▸ ASSIGNMENT: Please copy out all lines of the entries that contain the word "microsoft".

▸ DATASET EXCERPTS:
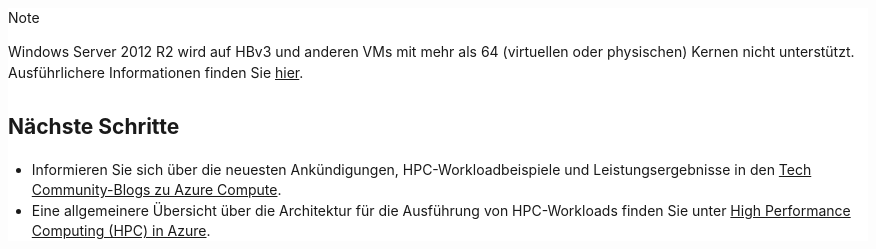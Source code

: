 > [!NOTE] 
> Windows Server 2012 R2 wird auf HBv3 und anderen VMs mit mehr als 64 (virtuellen oder physischen) Kernen nicht unterstützt. Ausführlichere Informationen finden Sie [hier](https://docs.microsoft.com/windows-server/virtualization/hyper-v/supported-windows-guest-operating-systems-for-hyper-v-on-windows).

## <a name="next-steps"></a>Nächste Schritte

- Informieren Sie sich über die neuesten Ankündigungen, HPC-Workloadbeispiele und Leistungsergebnisse in den [Tech Community-Blogs zu Azure Compute](https://techcommunity.microsoft.com/t5/azure-compute/bg-p/AzureCompute).
- Eine allgemeinere Übersicht über die Architektur für die Ausführung von HPC-Workloads finden Sie unter [High Performance Computing (HPC) in Azure](/azure/architecture/topics/high-performance-computing/).
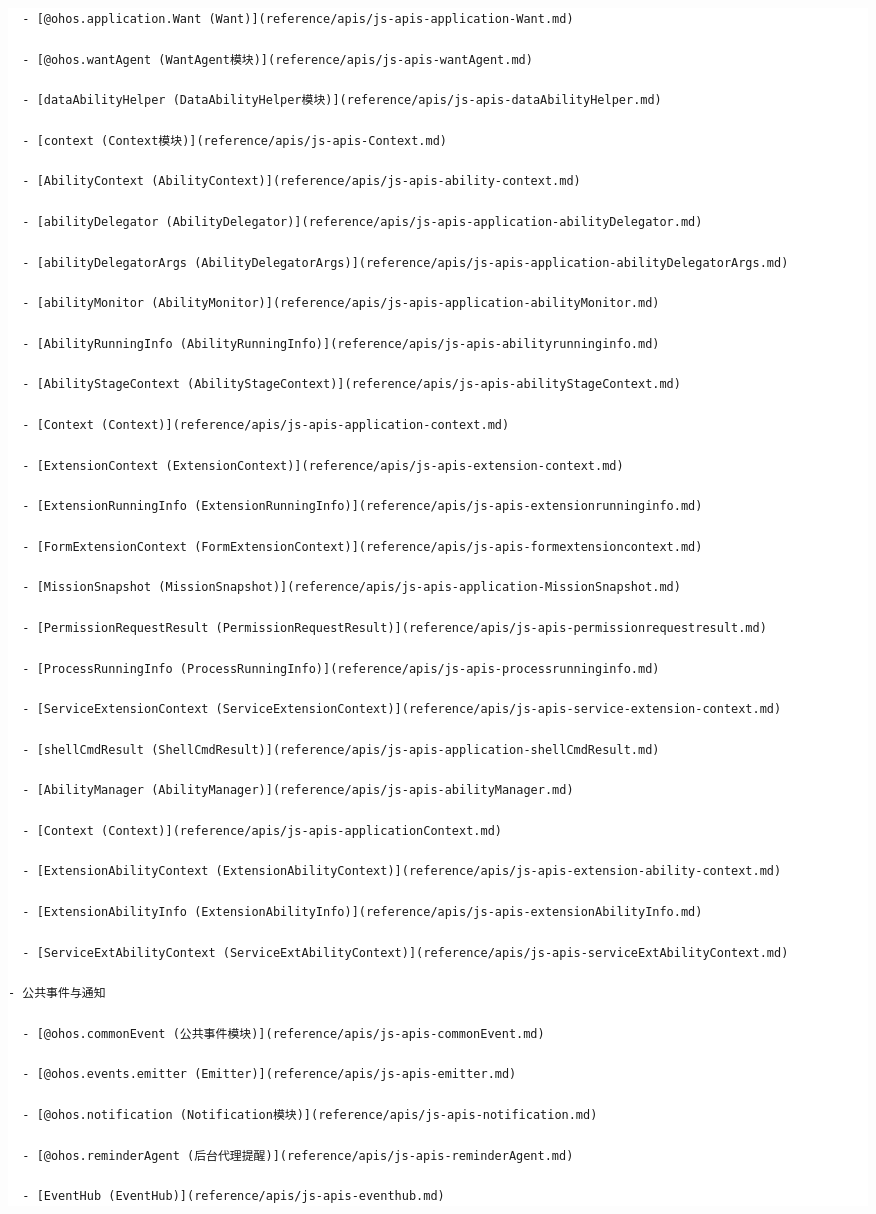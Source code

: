       - [@ohos.application.Want (Want)](reference/apis/js-apis-application-Want.md)

      - [@ohos.wantAgent (WantAgent模块)](reference/apis/js-apis-wantAgent.md)

      - [dataAbilityHelper (DataAbilityHelper模块)](reference/apis/js-apis-dataAbilityHelper.md)

      - [context (Context模块)](reference/apis/js-apis-Context.md)

      - [AbilityContext (AbilityContext)](reference/apis/js-apis-ability-context.md)

      - [abilityDelegator (AbilityDelegator)](reference/apis/js-apis-application-abilityDelegator.md)

      - [abilityDelegatorArgs (AbilityDelegatorArgs)](reference/apis/js-apis-application-abilityDelegatorArgs.md)

      - [abilityMonitor (AbilityMonitor)](reference/apis/js-apis-application-abilityMonitor.md)

      - [AbilityRunningInfo (AbilityRunningInfo)](reference/apis/js-apis-abilityrunninginfo.md)

      - [AbilityStageContext (AbilityStageContext)](reference/apis/js-apis-abilityStageContext.md)

      - [Context (Context)](reference/apis/js-apis-application-context.md)

      - [ExtensionContext (ExtensionContext)](reference/apis/js-apis-extension-context.md)

      - [ExtensionRunningInfo (ExtensionRunningInfo)](reference/apis/js-apis-extensionrunninginfo.md)

      - [FormExtensionContext (FormExtensionContext)](reference/apis/js-apis-formextensioncontext.md)

      - [MissionSnapshot (MissionSnapshot)](reference/apis/js-apis-application-MissionSnapshot.md)

      - [PermissionRequestResult (PermissionRequestResult)](reference/apis/js-apis-permissionrequestresult.md)

      - [ProcessRunningInfo (ProcessRunningInfo)](reference/apis/js-apis-processrunninginfo.md)

      - [ServiceExtensionContext (ServiceExtensionContext)](reference/apis/js-apis-service-extension-context.md)

      - [shellCmdResult (ShellCmdResult)](reference/apis/js-apis-application-shellCmdResult.md)

      - [AbilityManager (AbilityManager)](reference/apis/js-apis-abilityManager.md)

      - [Context (Context)](reference/apis/js-apis-applicationContext.md)

      - [ExtensionAbilityContext (ExtensionAbilityContext)](reference/apis/js-apis-extension-ability-context.md)

      - [ExtensionAbilityInfo (ExtensionAbilityInfo)](reference/apis/js-apis-extensionAbilityInfo.md)

      - [ServiceExtAbilityContext (ServiceExtAbilityContext)](reference/apis/js-apis-serviceExtAbilityContext.md)

    - 公共事件与通知

      - [@ohos.commonEvent (公共事件模块)](reference/apis/js-apis-commonEvent.md)

      - [@ohos.events.emitter (Emitter)](reference/apis/js-apis-emitter.md)

      - [@ohos.notification (Notification模块)](reference/apis/js-apis-notification.md)

      - [@ohos.reminderAgent (后台代理提醒)](reference/apis/js-apis-reminderAgent.md)

      - [EventHub (EventHub)](reference/apis/js-apis-eventhub.md)
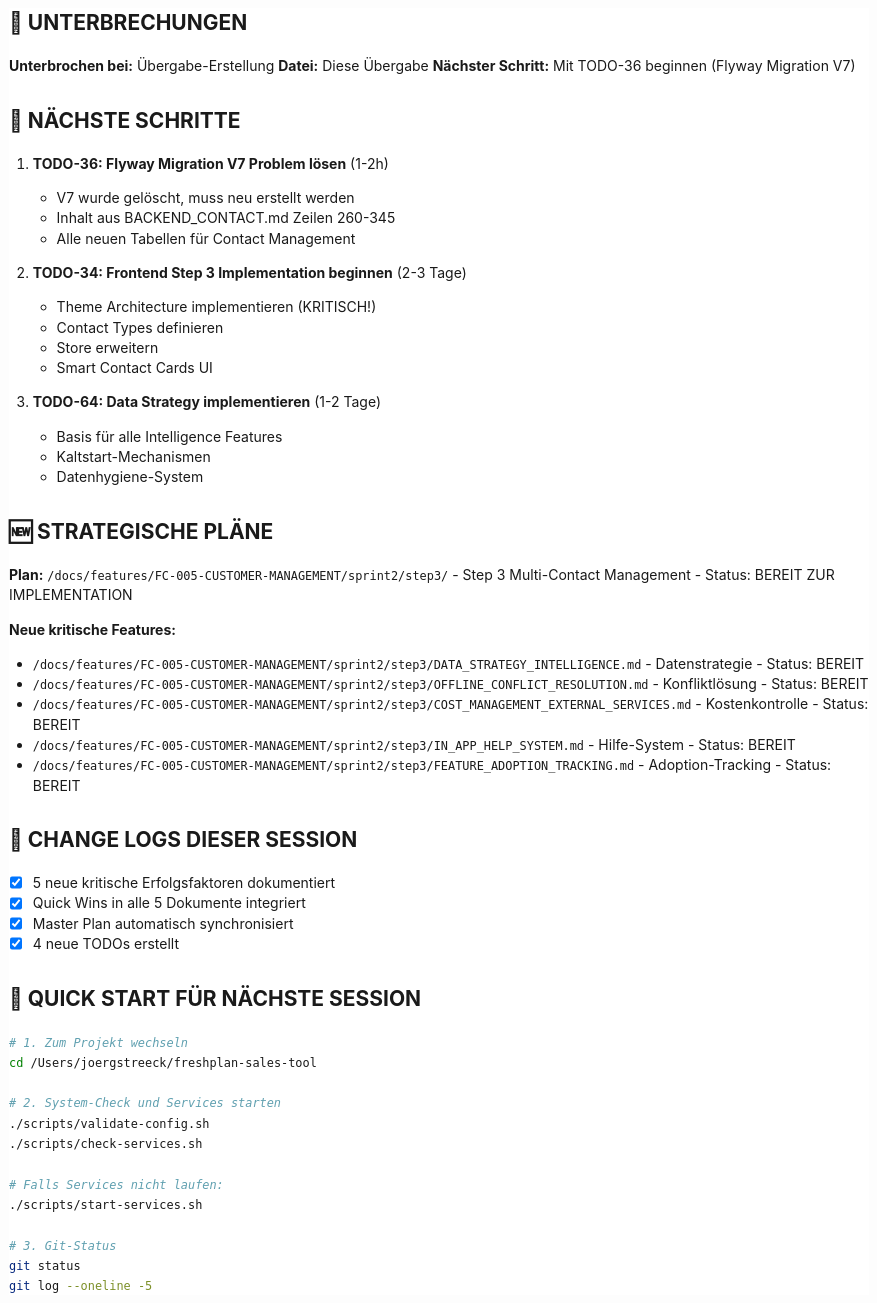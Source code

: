 ## 🚨 UNTERBRECHUNGEN
**Unterbrochen bei:** Übergabe-Erstellung
**Datei:** Diese Übergabe
**Nächster Schritt:** Mit TODO-36 beginnen (Flyway Migration V7)

## 🔧 NÄCHSTE SCHRITTE

1. **TODO-36: Flyway Migration V7 Problem lösen** (1-2h)
   - V7 wurde gelöscht, muss neu erstellt werden
   - Inhalt aus BACKEND_CONTACT.md Zeilen 260-345
   - Alle neuen Tabellen für Contact Management

2. **TODO-34: Frontend Step 3 Implementation beginnen** (2-3 Tage)
   - Theme Architecture implementieren (KRITISCH!)
   - Contact Types definieren
   - Store erweitern
   - Smart Contact Cards UI

3. **TODO-64: Data Strategy implementieren** (1-2 Tage)
   - Basis für alle Intelligence Features
   - Kaltstart-Mechanismen
   - Datenhygiene-System

## 🆕 STRATEGISCHE PLÄNE

**Plan:** `/docs/features/FC-005-CUSTOMER-MANAGEMENT/sprint2/step3/` - Step 3 Multi-Contact Management - Status: BEREIT ZUR IMPLEMENTATION

**Neue kritische Features:**
- `/docs/features/FC-005-CUSTOMER-MANAGEMENT/sprint2/step3/DATA_STRATEGY_INTELLIGENCE.md` - Datenstrategie - Status: BEREIT
- `/docs/features/FC-005-CUSTOMER-MANAGEMENT/sprint2/step3/OFFLINE_CONFLICT_RESOLUTION.md` - Konfliktlösung - Status: BEREIT
- `/docs/features/FC-005-CUSTOMER-MANAGEMENT/sprint2/step3/COST_MANAGEMENT_EXTERNAL_SERVICES.md` - Kostenkontrolle - Status: BEREIT
- `/docs/features/FC-005-CUSTOMER-MANAGEMENT/sprint2/step3/IN_APP_HELP_SYSTEM.md` - Hilfe-System - Status: BEREIT
- `/docs/features/FC-005-CUSTOMER-MANAGEMENT/sprint2/step3/FEATURE_ADOPTION_TRACKING.md` - Adoption-Tracking - Status: BEREIT

## 📝 CHANGE LOGS DIESER SESSION
- [x] 5 neue kritische Erfolgsfaktoren dokumentiert
- [x] Quick Wins in alle 5 Dokumente integriert
- [x] Master Plan automatisch synchronisiert
- [x] 4 neue TODOs erstellt

## 🚀 QUICK START FÜR NÄCHSTE SESSION
```bash
# 1. Zum Projekt wechseln
cd /Users/joergstreeck/freshplan-sales-tool

# 2. System-Check und Services starten
./scripts/validate-config.sh
./scripts/check-services.sh

# Falls Services nicht laufen:
./scripts/start-services.sh

# 3. Git-Status
git status
git log --oneline -5

```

▸ SOLUTION TO THIS TASK:
> Windows Server 2012 R2 wird auf HBv3 und anderen VMs mit mehr als 64 (virtuellen oder physischen) Kernen nicht unterstützt. Ausführlichere Informationen finden Sie [hier](https://docs.microsoft.com/windows-server/virtualization/hyper-v/supported-windows-guest-operating-systems-for-hyper-v-on-windows).
- Informieren Sie sich über die neuesten Ankündigungen, HPC-Workloadbeispiele und Leistungsergebnisse in den [Tech Community-Blogs zu Azure Compute](https://techcommunity.microsoft.com/t5/azure-compute/bg-p/AzureCompute).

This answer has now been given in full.